L’associazione “Controvento” ritiene che, per ragioni facilmente intuibili legate alla necessità di ridurre il rischio contagio ma anche al bisogno di ottimizzare e concentrare le risorse umane, tali posti letto andrebbero assolutamente concentrati in poche strutture, lasciando evidentemente all’Azienda “Moscati” (Dipartimento di emergenza e accettazione di II livello) e all’ospedale “Frangipane” di Ariano Irpino (Dea di I livello), la certezza di poter continuare ad occuparsi dell’altissima, alta e media specialità, nelle varie discipline che non devono assolutamente subire limitazioni. Se è vero infatti che il problema Covid oggi riveste un’ importanza fondamentale, è altrettanto indubitabile che patologie altrettanto o ancor più gravi (cardiovascolari, chirurgiche, neurologiche, oncologiche, eccetera), determinano livelli di mortalità elevatissimi , resi ancor più marcati dal timore che i cittadini hanno, di recarsi in ospedale per il timore del contagio; e se, come prevedibilmente accadrà, la pandemia non dovesse esaurirsi nello spazio di poche settimane, occorre che le scelte siano razionali e non penalizzanti per l’ utenza , che ha il diritto di avere garantito, in sicurezza, il proprio diritto alla salute, anche al di là del Covid.

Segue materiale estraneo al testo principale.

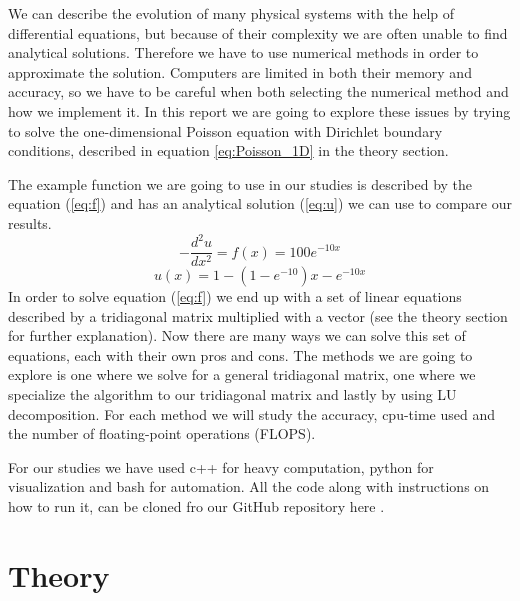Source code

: \documentclass[reprint, english,notitlepage]{revtex4-1}  %
\begin{document}
We can describe the evolution of many physical systems with the help of differential equations, but because of their complexity we are often unable to find analytical solutions. Therefore we have to use numerical methods in order to approximate the solution. Computers are limited in both their memory and accuracy, so we have to be careful when both selecting the numerical method and how we implement it. In this report we are going to explore these issues by trying to solve the one-dimensional Poisson equation with Dirichlet boundary conditions, described in equation \ref{eq:Poisson_1D} in the theory section.

The example function we are going to use in our studies is described by the equation (\ref{eq:f}) and has an analytical solution (\ref{eq:u}) we can use to compare our results.
\begin{equation}
	-\frac{d^2u}{dx^2} = f(x) = 100e^{-10x}
	\label{eq:f}
\end{equation}
\begin{equation}
	u(x) = 1 - (1 - e^{-10})x - e^{-10x}
	\label{eq:u}
\end{equation}
In order to solve equation (\ref{eq:f}) we end up with a set of linear equations described by a tridiagonal matrix multiplied with a vector (see the theory section for further explanation). Now there are many ways we can solve this set of equations, each with their own pros and cons. The methods we are going to explore is one where we solve for a general tridiagonal matrix, one where we specialize the algorithm to our tridiagonal matrix and lastly by using LU decomposition. For each method we will study the accuracy, cpu-time used and the number of floating-point operations (FLOPS).

For our studies we have used c++ for heavy computation, python for visualization and bash for automation. All the code along with instructions on how to run it, can be cloned fro our GitHub repository here \citep{github}.

\section{Theory}
\end{document}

L’ex ospedale Maffucci di contrada Pennini ad Avellino

Da qui l’idea che all’Azienda “Moscati”, nella palazzina Alpi, separata dagli altri edifici, vengano garantiti i soli 20 posti di terapia intensiva Covid, con apparecchiature e professionalità allo scopo destinate, così come , peraltro è garantito. Così come al “Frangipane” di Ariano Irpino, nella vecchia ala in cui sono in corso lavori di ristrutturazione, possono allocarsi i 13 posti intensivi Covid assegnato alla Asl. Tutto questo, allo scopo di non interrompere la normale attività, riguardante le altre discipline che i due maggiori ospedali della provincia svolgono quotidianamente: potrebbero funzionare reparti chirurgici e lo stesso Pronto soccorso, con la chiusura del Reparto di Rianimazione non Covid, come annunciato, nell’ospedale di Ariano?  Per quanto concerne invece gli ambiti Covid meno gravi (quadri subintensivi e paucisintomatici) esistono opzioni sicuramente più valide e razionali. Come, convertire il “Landolfi” di Solofra, attuale presidio dell’Azienda “Moscati”; convertire il “Criscuoli” di Sant’Angelo dei Lombardi; ripristinare il vecchio “Maffucci” che è stato oggetto di lavori di ristrutturazione; ripristinare il “Di Guglielmo “ di Bisaccia .

L’ospedale ‘Moscati’ di Avellino, reparto interno

E’ evidente che qualunque opzione debba passare necessariamente per una redistribuzione delle risorse umane presenti, ma soprattutto per l’acquisizione corposa di nuovo personale delle varie figure professionali. Gli organici attualmente sono ridotti all’osso e, per molta parte, costituiti da personale precario (sia fra i medici che tra gli infermieri, che tra il personale sociosanitario). Sono carenze che rischiano di aggravarsi alla luce delle assunzioni a tempo indeterminato che Aziende campane, ma soprattutto extraregionali hanno messo in essere. La Regione Toscana ha appena assunto circa tremila infermieri a tempo indeterminato, mentre l’Emilia Romagna sta per incamerare , con la stessa modalità, addirittura quattromila operatori del medesimo ambito: tra di loro ci sono molti giovani irpini. Una cosa è certa, vista la bufera in atto: bisogna decidere presto e bene.